We ALWAYS tell them when there’s food in their teeth, why the guy ditched them, and when it’s time to call their mother. We also NEVER remind them of stupid things they’ve done.

Unlike men, women have a code of conduct that ensures no embarrassing moments. It’s the unwritten rule that protects us from society’s criticisms (ok, our criticisms….women really are the worst for dissecting each other)

Last year when my son got married I experienced such a ‘moment’. Just after the ceremony I dashed to the washroom to empty out the 2 glasses of wine I’d slugged back before the speeches started. I hiked up my dress, did what was needed, then stepped to the sink to wash my hands. I felt something wet slap the back of my legs and looked back to see that the chiffon cape attached to the back of my dress was soaked. Apparently when I hiked up my skirt I missed grabbing that piece and it was dunked into the toilet (OMG, I peed on my cape!) Well isn’t that lovely? Mother of the groom.

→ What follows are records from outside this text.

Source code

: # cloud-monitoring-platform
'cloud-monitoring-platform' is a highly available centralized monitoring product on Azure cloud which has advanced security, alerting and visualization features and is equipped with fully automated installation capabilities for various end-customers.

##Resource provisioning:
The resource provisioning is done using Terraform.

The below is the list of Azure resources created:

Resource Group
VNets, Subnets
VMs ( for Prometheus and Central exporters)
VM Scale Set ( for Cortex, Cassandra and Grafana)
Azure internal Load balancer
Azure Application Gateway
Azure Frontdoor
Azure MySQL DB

I could hear the speeches starting up so desperate I yanked the cape to the front, washed it in the sink, then held it up in front of the hand dryer for what seemed like an eternity. Finally it was dry and appeared to be stain free so I flew back out to enjoy the wedding. (getting that dress to a dry cleaner was my first priority after that weekend) I was mortified at my clumsiness but thanks to the 2 glasses of wine from earlier, not as discreet as I probably should’ve been. Upon exiting the washroom I bumped into the mother of the bride (who’d managed to keep her dress pee-free…show off) and she roared! She also told her sisters who were standing nearby and we all had a good laugh.

A year passed and I happened to bump into these women at another function and one of them reminded me of my little ‘accident’. (I had completely forgotten about it but thanked her for the memory) We laughed all over again, just in fun because that’s what our entourage does. Protects us, laughs with us (never at) and, going forward, holds up our dress when we have to pee.